Maybe this doesn't fit here... oh well. I'll try.
Generally, I would say that I'm pretty mature. Sure, I like to have fun with my little sister (she's 15) and be a bit immature, but I'm still on a level I'd deem acceptable for a 20 year old. IF I'd be considered immature, it's nothing out of the ordinary.
Now, my big sister left the family in 2016 to live abroad for a year. When she came home, she moved in with her boyfriend and she hasn't been around a lot since. She is one year older than I am. When we were younger, she used to be very mean to me. I'd say she straight up bullied me between the ages of 5-16. I had to be close to her because we shared the same room most of the time but she used to hit me and say very hurtful things to me ("you're worthless", "you're ugly", "you're fat", "you don't deserve to live", "you should kill yourself" - the last one, she said when I was severely depressed and seriously contemplated committing suicide when I was 16 - etc. She said these kinds of things every single day).
She made me her "slave" - I read in one of my old journals yesterday and I wrote something like "I'm not at school today because I'm sick. I'm in the sofa watching the Vampire Diaries. Now my sister is telling me to make her a sandwich even though she knows that I'm sick and she's not.

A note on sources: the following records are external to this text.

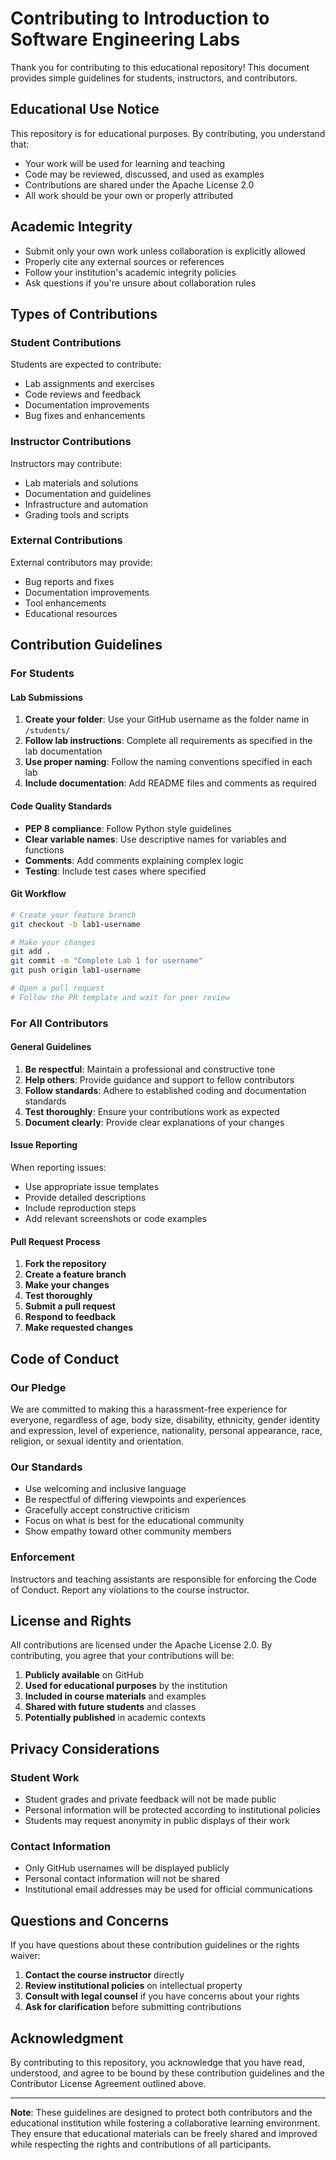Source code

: # Contributing to Introduction to Software Engineering Labs

Thank you for contributing to this educational repository! This document provides simple guidelines for students, instructors, and contributors.

## Educational Use Notice

This repository is for educational purposes. By contributing, you understand that:

- Your work will be used for learning and teaching
- Code may be reviewed, discussed, and used as examples
- Contributions are shared under the Apache License 2.0
- All work should be your own or properly attributed

## Academic Integrity

- Submit only your own work unless collaboration is explicitly allowed
- Properly cite any external sources or references
- Follow your institution's academic integrity policies
- Ask questions if you're unsure about collaboration rules

## Types of Contributions

### Student Contributions
Students are expected to contribute:
- Lab assignments and exercises
- Code reviews and feedback
- Documentation improvements
- Bug fixes and enhancements

### Instructor Contributions
Instructors may contribute:
- Lab materials and solutions
- Documentation and guidelines
- Infrastructure and automation
- Grading tools and scripts

### External Contributions
External contributors may provide:
- Bug reports and fixes
- Documentation improvements
- Tool enhancements
- Educational resources

## Contribution Guidelines

### For Students

#### Lab Submissions
1. **Create your folder**: Use your GitHub username as the folder name in `/students/`
2. **Follow lab instructions**: Complete all requirements as specified in the lab documentation
3. **Use proper naming**: Follow the naming conventions specified in each lab
4. **Include documentation**: Add README files and comments as required

#### Code Quality Standards
- **PEP 8 compliance**: Follow Python style guidelines
- **Clear variable names**: Use descriptive names for variables and functions
- **Comments**: Add comments explaining complex logic
- **Testing**: Include test cases where specified

#### Git Workflow
```bash
# Create your feature branch
git checkout -b lab1-username

# Make your changes
git add .
git commit -m "Complete Lab 1 for username"
git push origin lab1-username

# Open a pull request
# Follow the PR template and wait for peer review
```

### For All Contributors

#### General Guidelines
1. **Be respectful**: Maintain a professional and constructive tone
2. **Help others**: Provide guidance and support to fellow contributors
3. **Follow standards**: Adhere to established coding and documentation standards
4. **Test thoroughly**: Ensure your contributions work as expected
5. **Document clearly**: Provide clear explanations of your changes

#### Issue Reporting
When reporting issues:
- Use appropriate issue templates
- Provide detailed descriptions
- Include reproduction steps
- Add relevant screenshots or code examples

#### Pull Request Process
1. **Fork the repository**
2. **Create a feature branch**
3. **Make your changes**
4. **Test thoroughly**
5. **Submit a pull request**
6. **Respond to feedback**
7. **Make requested changes**

## Code of Conduct

### Our Pledge
We are committed to making this a harassment-free experience for everyone, regardless of age, body size, disability, ethnicity, gender identity and expression, level of experience, nationality, personal appearance, race, religion, or sexual identity and orientation.

### Our Standards
- Use welcoming and inclusive language
- Be respectful of differing viewpoints and experiences
- Gracefully accept constructive criticism
- Focus on what is best for the educational community
- Show empathy toward other community members

### Enforcement
Instructors and teaching assistants are responsible for enforcing the Code of Conduct. Report any violations to the course instructor.

## License and Rights

All contributions are licensed under the Apache License 2.0. By contributing, you agree that your contributions will be:

1. **Publicly available** on GitHub
2. **Used for educational purposes** by the institution
3. **Included in course materials** and examples
4. **Shared with future students** and classes
5. **Potentially published** in academic contexts

## Privacy Considerations

### Student Work
- Student grades and private feedback will not be made public
- Personal information will be protected according to institutional policies
- Students may request anonymity in public displays of their work

### Contact Information
- Only GitHub usernames will be displayed publicly
- Personal contact information will not be shared
- Institutional email addresses may be used for official communications

## Questions and Concerns

If you have questions about these contribution guidelines or the rights waiver:

1. **Contact the course instructor** directly
2. **Review institutional policies** on intellectual property
3. **Consult with legal counsel** if you have concerns about your rights
4. **Ask for clarification** before submitting contributions

## Acknowledgment

By contributing to this repository, you acknowledge that you have read, understood, and agree to be bound by these contribution guidelines and the Contributor License Agreement outlined above.

---

**Note**: These guidelines are designed to protect both contributors and the educational institution while fostering a collaborative learning environment. They ensure that educational materials can be freely shared and improved while respecting the rights and contributions of all participants.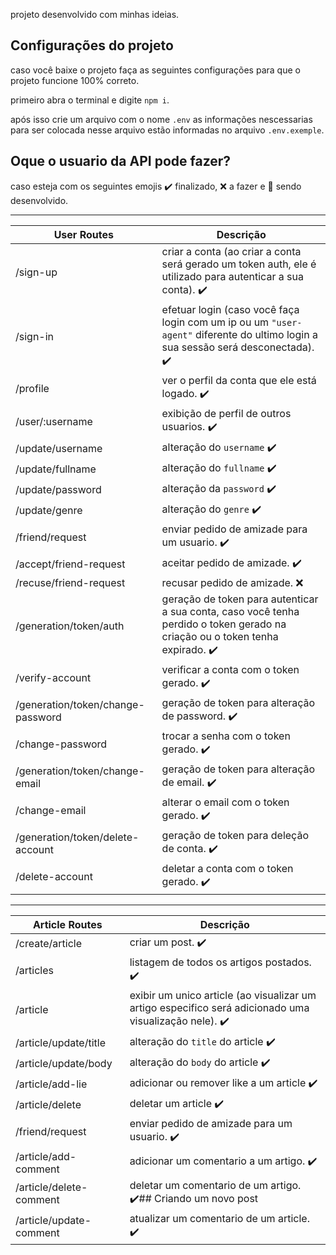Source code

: projeto desenvolvido com minhas ideias.

## Configurações do projeto

caso você baixe o projeto faça as seguintes configurações para que o projeto funcione 100% correto.

primeiro abra o terminal e digite ```npm i```.

após isso crie um arquivo com o nome ```.env``` as informações nescessarias para ser colocada nesse arquivo estão informadas no arquivo ```.env.exemple```.

## Oque o usuario da API pode fazer?

caso esteja com os seguintes emojis ✔️ finalizado, ❌ a fazer e 🚧 sendo desenvolvido.

<hr>

User Routes | Descrição
--- | --- |
/sign-up | criar a conta (ao criar a conta será gerado um token auth, ele é utilizado para autenticar a sua conta). ✔️
/sign-in | efetuar login (caso você faça login com um ip ou um ```"user-agent"``` diferente do ultimo login a sua sessão será desconectada). ✔️
/profile | ver o perfil da conta que ele está logado. ✔️
/user/:username | exibição de perfil de outros usuarios. ✔️
/update/username | alteração do ```username``` ✔️
/update/fullname | alteração do ```fullname``` ✔️
/update/password | alteração da ```password``` ✔️
/update/genre | alteração do ```genre``` ✔️
/friend/request |  enviar pedido de amizade para um usuario. ✔️
/accept/friend-request | aceitar pedido de amizade. ✔️
/recuse/friend-request | recusar pedido de amizade. ❌
/generation/token/auth | geração de token para autenticar a sua conta, caso você tenha perdido o token gerado na criação ou o token tenha expirado. ✔️
/verify-account | verificar a conta com o token gerado. ✔️
/generation/token/change-password | geração de token para alteração de password. ✔️
/change-password | trocar a senha com o token gerado. ✔️
/generation/token/change-email | geração de token para alteração de email. ✔️
/change-email | alterar o email com o token gerado. ✔️
/generation/token/delete-account | geração de token para deleção de conta. ✔️
/delete-account | deletar a conta com o token gerado. ✔️

<hr>

Article Routes | Descrição
--- | --- |
/create/article | criar um post. ✔️
/articles | listagem de todos os artigos postados. ✔️
/article | exibir um unico article (ao visualizar um artigo especifico será adicionado uma visualização nele). ✔️
/article/update/title | alteração do ```title``` do article ✔️
/article/update/body | alteração do ```body``` do article ✔️
/article/add-lie | adicionar ou remover like a um article ✔️
/article/delete | deletar um article ✔️
/friend/request |  enviar pedido de amizade para um usuario. ✔️
/article/add-comment | adicionar um comentario a um artigo. ✔️
/article/delete-comment | deletar um comentario de um artigo. ✔️## Criando um novo post
/article/update-comment | atualizar um comentario de um article. ✔️



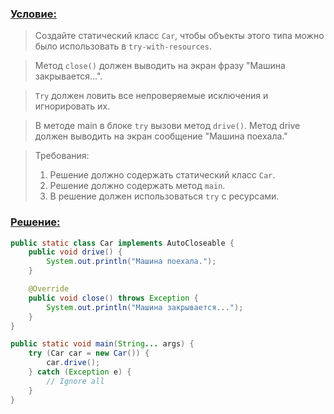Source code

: ### [Условие:]()
>Создайте статический класс `Car`, чтобы объекты этого типа можно было использовать 
в `try-with-resources`.

>Метод `close()` должен выводить на экран фразу "Машина закрывается...".

>`Try` должен ловить все непроверяемые исключения и игнорировать их.

>В методе main в блоке `try` вызови метод `drive()`. Метод drive должен выводить на экран 
сообщение "Машина поехала."

>Требования:
>
>1. Решение должно содержать статический класс `Car`.
>2. Решение должно содержать метод `main`.
>3. В решение должен использоваться `try` с ресурсами.

### [Решение:]()
```java
public static class Car implements AutoCloseable {
    public void drive() {
        System.out.println("Машина поехала.");
    }

    @Override
    public void close() throws Exception {
        System.out.println("Машина закрывается...");
    }
}

public static void main(String... args) {
	try (Car car = new Car()) {
		car.drive();
	} catch (Exception e) {
		// Ignore all
	}
}
```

" I did a LOT of things for her because I was afraid that there would be consequences if I didn't. She threatened me with a lot of things like spitting on my pillow or things like that. She made fun of my self harm and threatened me with a knife. I was afraid of her but at the same time, I became very dependent on her as well and for a while, she was the only friend I had. I was jealous when she was with her friends because I had only her. It was a pretty ****ed up situation, really.
She came home today, and I instantly became very immature. Maybe on the level of a 12-13 year old. I can see on her that she gets annoyed with me, but I can't help myself. It's as though I literally become a 12 year old. I think it's really good that she went abroad because I could finally break free and become my own person. I also become very defensive of my own things - I don't want her to be near my things because i don't trust that she won't look through them... and now she's sleeping in my room. ;/
Anyway, do you think my current immaturity around my sister is a result of the torment I had to face from her during my childhood? Maybe they have nothing to do with each other, but it's just a thought that hit me today as it happened. I even pointed that out to my sister and she was like "but you're always like this" and I was like "yes, with you!" My mother agreed that I do "change personality" and become more immature when I'm around my big sister.
TL;DR: Is the bullying that my sister put me through between the ages of 5-16 the reason why I act like a 12 year old around her even though I'm 20?